Show Posts

This section allows you to view all posts made by this member. Note that you can only see posts made in areas you currently have access to.


Messages - Brian Clark

Pages: [1]
1
The Control Room Floor / Houston Holding Points
« on: August 06, 2010, 04:00:08 AM »
I'm a bit of a noobie here but that doesn't stop me from having a slight bit of an opinion (typical right?)

As much as realism, study depth, etc. are good things, VATSIM ATC (like real ATC) is ultimately a practical service with a purpose. Real ATC concluded that HPs were a good idea because they evaluated what their requirements and resources were and synthesized.

REAL ATC
Resources: Well-trained controllers, well-trained pilots, accessible dissemination methods, ramp controllers, cooperative personnel
Requirements: High traffic volume

VATSIM ATC
Resources: Amateur* controllers, amateur pilots, limited dissemination methods, no ramp controllers, sometimes non-cooperative personnel
Requirements: Low traffic volume

*No offense, I know VATSIM ATC training approaches the rigor of real world ATC training in most ways.

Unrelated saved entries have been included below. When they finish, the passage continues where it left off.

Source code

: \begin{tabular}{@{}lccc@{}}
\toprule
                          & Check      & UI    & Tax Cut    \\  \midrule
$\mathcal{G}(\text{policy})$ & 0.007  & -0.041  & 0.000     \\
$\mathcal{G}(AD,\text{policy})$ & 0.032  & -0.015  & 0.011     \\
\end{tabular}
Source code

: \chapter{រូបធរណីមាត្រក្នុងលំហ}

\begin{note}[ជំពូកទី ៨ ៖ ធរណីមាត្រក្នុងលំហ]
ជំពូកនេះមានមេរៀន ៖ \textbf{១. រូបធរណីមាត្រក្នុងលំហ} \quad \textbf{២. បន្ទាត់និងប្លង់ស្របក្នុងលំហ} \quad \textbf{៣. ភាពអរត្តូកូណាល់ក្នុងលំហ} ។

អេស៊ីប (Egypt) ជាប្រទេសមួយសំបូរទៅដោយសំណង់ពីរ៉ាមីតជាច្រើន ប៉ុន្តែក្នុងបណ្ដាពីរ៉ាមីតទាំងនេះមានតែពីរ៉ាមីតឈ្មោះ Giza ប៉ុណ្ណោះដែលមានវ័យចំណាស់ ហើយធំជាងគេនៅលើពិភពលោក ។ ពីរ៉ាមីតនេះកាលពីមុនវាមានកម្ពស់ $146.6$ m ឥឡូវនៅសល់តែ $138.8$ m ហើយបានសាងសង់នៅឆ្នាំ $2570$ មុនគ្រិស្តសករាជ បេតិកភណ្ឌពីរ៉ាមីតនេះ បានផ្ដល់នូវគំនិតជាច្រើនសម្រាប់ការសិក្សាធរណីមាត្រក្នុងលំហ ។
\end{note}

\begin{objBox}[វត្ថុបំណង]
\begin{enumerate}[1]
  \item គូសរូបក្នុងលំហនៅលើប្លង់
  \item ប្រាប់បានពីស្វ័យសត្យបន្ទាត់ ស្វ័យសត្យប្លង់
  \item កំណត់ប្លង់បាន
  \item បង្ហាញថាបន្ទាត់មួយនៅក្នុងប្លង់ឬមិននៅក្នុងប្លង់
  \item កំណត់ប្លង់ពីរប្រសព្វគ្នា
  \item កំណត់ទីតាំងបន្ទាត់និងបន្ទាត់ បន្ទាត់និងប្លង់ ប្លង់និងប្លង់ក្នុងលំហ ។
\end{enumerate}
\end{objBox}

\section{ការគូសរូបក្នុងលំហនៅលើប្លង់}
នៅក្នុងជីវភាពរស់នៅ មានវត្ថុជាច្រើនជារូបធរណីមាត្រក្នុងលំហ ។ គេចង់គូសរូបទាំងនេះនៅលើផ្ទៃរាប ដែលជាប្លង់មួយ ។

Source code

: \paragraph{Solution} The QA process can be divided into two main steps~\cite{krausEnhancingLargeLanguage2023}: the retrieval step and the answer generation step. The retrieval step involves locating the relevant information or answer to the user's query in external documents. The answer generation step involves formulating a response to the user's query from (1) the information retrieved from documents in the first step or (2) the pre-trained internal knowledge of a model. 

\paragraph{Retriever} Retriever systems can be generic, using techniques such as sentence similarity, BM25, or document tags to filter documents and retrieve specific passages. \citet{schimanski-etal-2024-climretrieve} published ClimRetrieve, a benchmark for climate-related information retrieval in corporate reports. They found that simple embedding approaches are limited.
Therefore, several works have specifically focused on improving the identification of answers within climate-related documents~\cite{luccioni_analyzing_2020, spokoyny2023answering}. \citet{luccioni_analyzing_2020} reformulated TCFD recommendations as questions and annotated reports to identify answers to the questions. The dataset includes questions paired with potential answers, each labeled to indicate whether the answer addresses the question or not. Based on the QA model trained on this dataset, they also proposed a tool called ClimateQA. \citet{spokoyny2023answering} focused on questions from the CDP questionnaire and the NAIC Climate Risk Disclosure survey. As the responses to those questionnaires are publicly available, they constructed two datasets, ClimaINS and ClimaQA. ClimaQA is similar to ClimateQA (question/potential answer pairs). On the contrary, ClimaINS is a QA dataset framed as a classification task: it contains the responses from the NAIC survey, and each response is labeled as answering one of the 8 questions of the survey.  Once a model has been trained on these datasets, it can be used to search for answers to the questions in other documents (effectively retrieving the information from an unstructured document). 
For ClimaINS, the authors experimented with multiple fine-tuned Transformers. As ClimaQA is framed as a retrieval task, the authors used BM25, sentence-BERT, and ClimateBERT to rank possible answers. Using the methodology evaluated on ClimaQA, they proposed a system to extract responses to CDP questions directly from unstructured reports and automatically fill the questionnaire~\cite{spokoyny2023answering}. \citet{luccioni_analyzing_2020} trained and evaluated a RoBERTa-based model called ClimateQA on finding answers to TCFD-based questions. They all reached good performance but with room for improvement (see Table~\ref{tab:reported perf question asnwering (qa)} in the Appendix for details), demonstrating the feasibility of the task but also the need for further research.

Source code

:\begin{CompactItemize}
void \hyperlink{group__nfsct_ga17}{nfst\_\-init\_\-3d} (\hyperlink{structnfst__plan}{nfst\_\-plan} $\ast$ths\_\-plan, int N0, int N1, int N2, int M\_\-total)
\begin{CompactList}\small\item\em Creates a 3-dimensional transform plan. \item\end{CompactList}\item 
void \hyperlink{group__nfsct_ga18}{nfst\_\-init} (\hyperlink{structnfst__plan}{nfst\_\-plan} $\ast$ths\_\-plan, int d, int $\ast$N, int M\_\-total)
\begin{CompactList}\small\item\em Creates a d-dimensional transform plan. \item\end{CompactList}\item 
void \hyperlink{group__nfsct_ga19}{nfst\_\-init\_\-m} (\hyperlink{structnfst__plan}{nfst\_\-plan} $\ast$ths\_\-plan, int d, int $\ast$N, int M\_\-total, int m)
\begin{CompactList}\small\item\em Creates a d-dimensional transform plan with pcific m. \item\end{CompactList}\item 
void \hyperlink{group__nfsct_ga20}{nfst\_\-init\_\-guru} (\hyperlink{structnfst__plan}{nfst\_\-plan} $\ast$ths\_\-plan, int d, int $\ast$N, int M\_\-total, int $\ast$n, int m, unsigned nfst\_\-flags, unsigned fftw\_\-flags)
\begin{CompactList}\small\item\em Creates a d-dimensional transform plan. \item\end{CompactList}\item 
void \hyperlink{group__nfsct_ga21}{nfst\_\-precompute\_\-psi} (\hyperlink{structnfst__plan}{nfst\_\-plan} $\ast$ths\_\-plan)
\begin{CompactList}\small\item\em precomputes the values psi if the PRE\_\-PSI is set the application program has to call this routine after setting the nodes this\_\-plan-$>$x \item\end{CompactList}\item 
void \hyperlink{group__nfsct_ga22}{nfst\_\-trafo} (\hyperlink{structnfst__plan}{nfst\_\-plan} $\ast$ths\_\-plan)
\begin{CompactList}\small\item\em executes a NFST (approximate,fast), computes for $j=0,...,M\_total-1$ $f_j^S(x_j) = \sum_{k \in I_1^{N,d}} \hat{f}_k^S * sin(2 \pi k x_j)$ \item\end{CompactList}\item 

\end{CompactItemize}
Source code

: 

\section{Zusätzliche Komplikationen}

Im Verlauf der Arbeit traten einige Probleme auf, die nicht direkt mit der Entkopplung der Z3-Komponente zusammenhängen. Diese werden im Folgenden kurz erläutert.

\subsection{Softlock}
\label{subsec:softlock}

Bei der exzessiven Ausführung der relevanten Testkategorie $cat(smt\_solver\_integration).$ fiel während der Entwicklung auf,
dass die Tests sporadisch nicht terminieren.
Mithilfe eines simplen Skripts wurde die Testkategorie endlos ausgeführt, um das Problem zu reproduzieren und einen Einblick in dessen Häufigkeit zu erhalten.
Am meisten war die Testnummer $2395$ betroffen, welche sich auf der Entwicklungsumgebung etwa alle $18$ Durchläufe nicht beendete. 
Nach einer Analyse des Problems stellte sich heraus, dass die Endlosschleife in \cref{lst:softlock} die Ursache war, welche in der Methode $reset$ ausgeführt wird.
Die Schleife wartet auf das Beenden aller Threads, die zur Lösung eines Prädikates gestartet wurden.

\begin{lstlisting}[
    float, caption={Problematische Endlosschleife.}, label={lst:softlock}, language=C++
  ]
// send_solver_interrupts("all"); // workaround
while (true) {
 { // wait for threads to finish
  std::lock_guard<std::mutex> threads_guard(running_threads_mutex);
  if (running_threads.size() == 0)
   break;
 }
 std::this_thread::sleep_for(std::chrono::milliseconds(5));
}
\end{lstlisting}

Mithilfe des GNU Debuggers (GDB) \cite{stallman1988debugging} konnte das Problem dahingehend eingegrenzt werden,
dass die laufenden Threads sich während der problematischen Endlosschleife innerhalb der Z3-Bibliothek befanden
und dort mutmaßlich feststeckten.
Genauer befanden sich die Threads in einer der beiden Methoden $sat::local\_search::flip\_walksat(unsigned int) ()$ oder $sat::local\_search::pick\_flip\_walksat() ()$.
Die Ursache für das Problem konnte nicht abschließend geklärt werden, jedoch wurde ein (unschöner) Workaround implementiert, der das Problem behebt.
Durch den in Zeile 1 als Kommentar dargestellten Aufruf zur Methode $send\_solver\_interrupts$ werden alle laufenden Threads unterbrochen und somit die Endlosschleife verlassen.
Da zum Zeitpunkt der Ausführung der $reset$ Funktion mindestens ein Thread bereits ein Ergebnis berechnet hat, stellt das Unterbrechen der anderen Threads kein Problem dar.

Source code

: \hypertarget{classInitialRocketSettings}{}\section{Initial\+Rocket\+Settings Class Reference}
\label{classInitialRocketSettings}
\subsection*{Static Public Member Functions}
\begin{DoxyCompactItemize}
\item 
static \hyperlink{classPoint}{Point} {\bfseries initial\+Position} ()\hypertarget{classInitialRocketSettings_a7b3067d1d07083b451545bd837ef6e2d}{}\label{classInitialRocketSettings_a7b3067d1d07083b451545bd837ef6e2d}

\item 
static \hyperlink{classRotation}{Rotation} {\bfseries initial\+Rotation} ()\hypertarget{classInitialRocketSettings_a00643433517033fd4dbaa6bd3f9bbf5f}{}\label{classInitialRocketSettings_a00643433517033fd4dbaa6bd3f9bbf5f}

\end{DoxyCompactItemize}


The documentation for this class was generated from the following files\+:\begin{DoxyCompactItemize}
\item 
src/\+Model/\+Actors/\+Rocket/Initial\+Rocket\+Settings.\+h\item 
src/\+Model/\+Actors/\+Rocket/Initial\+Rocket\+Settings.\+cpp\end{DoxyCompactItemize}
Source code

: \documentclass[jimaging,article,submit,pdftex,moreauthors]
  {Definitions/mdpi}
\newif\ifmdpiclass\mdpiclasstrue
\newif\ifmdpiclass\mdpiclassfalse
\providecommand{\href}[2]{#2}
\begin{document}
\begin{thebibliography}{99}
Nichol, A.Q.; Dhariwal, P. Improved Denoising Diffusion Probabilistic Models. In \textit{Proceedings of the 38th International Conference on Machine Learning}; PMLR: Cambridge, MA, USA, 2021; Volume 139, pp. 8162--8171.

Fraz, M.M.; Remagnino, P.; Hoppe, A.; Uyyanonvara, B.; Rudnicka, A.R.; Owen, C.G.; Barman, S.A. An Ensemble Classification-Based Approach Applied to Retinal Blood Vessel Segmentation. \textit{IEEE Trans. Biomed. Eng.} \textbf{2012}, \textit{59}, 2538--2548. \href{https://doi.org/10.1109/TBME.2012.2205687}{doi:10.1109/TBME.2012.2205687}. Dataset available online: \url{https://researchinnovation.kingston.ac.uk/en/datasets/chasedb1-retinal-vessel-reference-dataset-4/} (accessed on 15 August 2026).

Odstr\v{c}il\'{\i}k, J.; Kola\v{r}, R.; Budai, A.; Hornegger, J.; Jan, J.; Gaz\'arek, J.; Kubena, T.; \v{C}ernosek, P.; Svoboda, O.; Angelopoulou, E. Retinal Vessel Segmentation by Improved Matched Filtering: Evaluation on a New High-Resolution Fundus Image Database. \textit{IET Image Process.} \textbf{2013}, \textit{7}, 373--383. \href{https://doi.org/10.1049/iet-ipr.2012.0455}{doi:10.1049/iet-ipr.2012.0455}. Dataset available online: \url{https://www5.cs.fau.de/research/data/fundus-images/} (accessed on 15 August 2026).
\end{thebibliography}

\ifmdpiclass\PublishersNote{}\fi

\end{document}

If you put the real FAA, airlines, airports, etc. into the "VATSIM world" in terms of resources and requirements, they would not come to the same conclusions that they have in the real world. The cost-benefit ratio is out of whack. The fundamentals of ground control probably best serve the situation while remaining emotionally satisfying to VATSIM's mission.

The best way to implement HPs (I think, at least initially) is to make agreements with select VAs who promise to ensure their pilots are HP certified. Only "Class 1" VAs, and their  pilots, as shown in the flight plan comments, would be able to be given such hold points. Similarly only select airports should require higher-than-standard knowledge from their controllers for HP ops. OAK_GND might not be a HP ops position while SFO_GND is.

2
The Control Room Floor / "Position And Hold" Change Expected Soon
« on: August 05, 2010, 01:11:40 AM »
The thing about radio phraseology is that it's very keyword (proword) based. Prowords best when you have a small dictionary and very set reactions associated with each proword.

"Hold" as in "Hold short" "land and hold short" "holding pattern" are already well-established concepts that use a very consistent definition. "Position and hold" is likewise consistent with the other uses of the word "hold." It would be unnecessarily expanding the dictionary to describe a very "hold-like" concept to use "wait" as the keyword. Unless it is their express intent to differentiate the "line up and wait" command from the "hold short runway X-Y" command, as in, there has been a problem with those being mixed up, then it is a poor idea to dilute the proword dictionary.

If you're really going to go through all the effort to change something in aviation, do it because it's a good idea in its own right, not because "those guys do it over there."